The WTC was born as well in the stories of Mississippi communities like McComb, Philadelphia, Sumner--places where community leaders have faced their troubled histories head on, through authentic stories that create genuine human connection, deeper than the programming that creates false hierarchies of human value. It has grown and deepend in work in over twenty-five states across the country, most recently in a three-year initiative to support the healing, reckoning, and repair of enslaved and enslaver descendants of Arlington House, most well-known as the plantation/slave-labor camp of Robert E. Lee.
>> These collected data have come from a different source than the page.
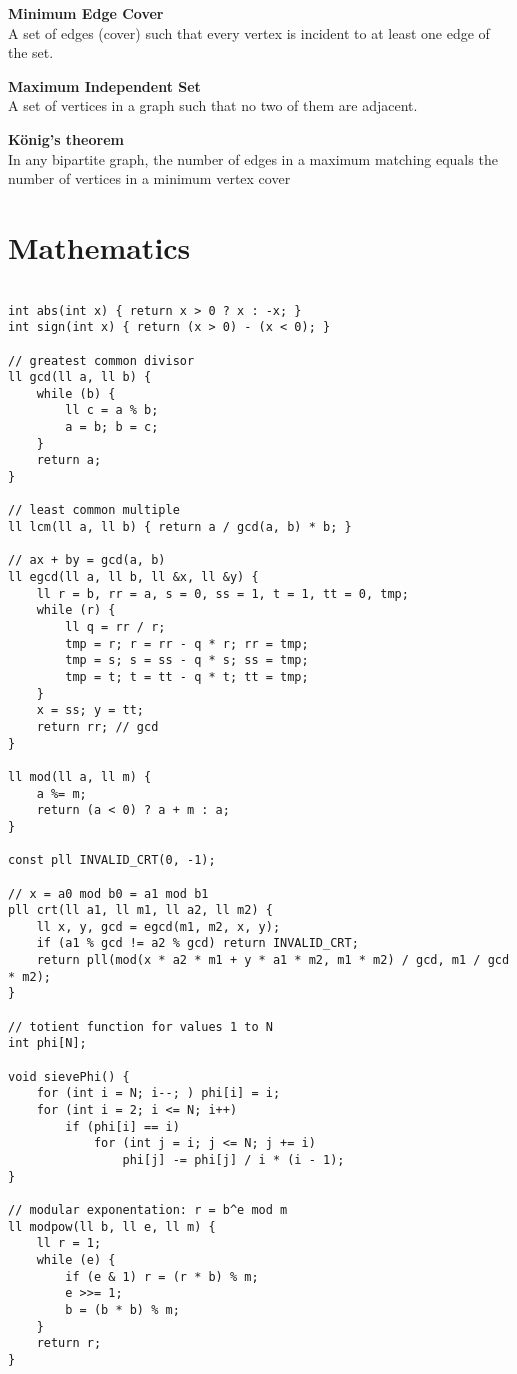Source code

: \documentclass{article}
\begin{document}
\textbf{Minimum Edge Cover} \\
A set of edges (cover) such that every vertex is incident to at least one edge of the set.

\textbf{Maximum Independent Set} \\
A set of vertices in a graph such that no two of them are adjacent.

\textbf{K\"{o}nig's theorem} \\
In any bipartite graph, the number of edges in a maximum matching equals the number of vertices in a minimum vertex cover

\section{Mathematics}

\begin{lstlisting}

int abs(int x) { return x > 0 ? x : -x; }
int sign(int x) { return (x > 0) - (x < 0); }

// greatest common divisor
ll gcd(ll a, ll b) {
	while (b) {
		ll c = a % b;
		a = b; b = c;
	}
	return a;
}

// least common multiple
ll lcm(ll a, ll b) { return a / gcd(a, b) * b; }

// ax + by = gcd(a, b)
ll egcd(ll a, ll b, ll &x, ll &y) {
	ll r = b, rr = a, s = 0, ss = 1, t = 1, tt = 0, tmp;
	while (r) {
		ll q = rr / r;
		tmp = r; r = rr - q * r; rr = tmp;
		tmp = s; s = ss - q * s; ss = tmp;
		tmp = t; t = tt - q * t; tt = tmp;
	}
	x = ss; y = tt;
	return rr; // gcd
}

ll mod(ll a, ll m) {
	a %= m;
	return (a < 0) ? a + m : a;
}

const pll INVALID_CRT(0, -1);

// x = a0 mod b0 = a1 mod b1
pll crt(ll a1, ll m1, ll a2, ll m2) {
	ll x, y, gcd = egcd(m1, m2, x, y);
	if (a1 % gcd != a2 % gcd) return INVALID_CRT;
	return pll(mod(x * a2 * m1 + y * a1 * m2, m1 * m2) / gcd, m1 / gcd * m2);
}

// totient function for values 1 to N
int phi[N];

void sievePhi() {
	for (int i = N; i--; ) phi[i] = i;
	for (int i = 2; i <= N; i++)
		if (phi[i] == i)
			for (int j = i; j <= N; j += i)
				phi[j] -= phi[j] / i * (i - 1);
}

// modular exponentation: r = b^e mod m
ll modpow(ll b, ll e, ll m) {
	ll r = 1;
	while (e) {
		if (e & 1) r = (r * b) % m;
		e >>= 1;
		b = (b * b) % m;
	}
	return r;
}
\end{lstlisting}
\end{document}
This Arlington House Descendants Family Circle, in its first inclusive family reunion in over 160 years, in April 2023, offered a vision of a re-imagined understanding of kinship and interdependence which marks a path forward in polarized times.  We are all more inter-related and inter-connected than we know or appreciate and we all share a desire to imagine and create a new world where our children are free, happy, supported, and secure.

​

The organizations that are a part of the WTC all seek to foster healing and equity and use the power of story, the cultivation of empathy, the telling of hard truths, and the repair of harm in service to a better world.  We wed the latest in advancements in neuroscience, psychology, and history with the deep and ancient wisdom of indigenous cultures who have shaped all of us. 

​

Together, we have created a bricolage of the most effective approaches and tested them in collaboration with community leaders from all walks of life, in professional organizations from a variety of sectors, with all age groups. Forged in those experiences, we have decades of collective practical knowledge about how theoretical and philosophical ideas work practically, effectively, and sustainably in local communities and in organizations across sectors.  Our “secret sauce,” then are the leaders with whom we have worked, who show us what is helpful and how to best serve them as they move forward.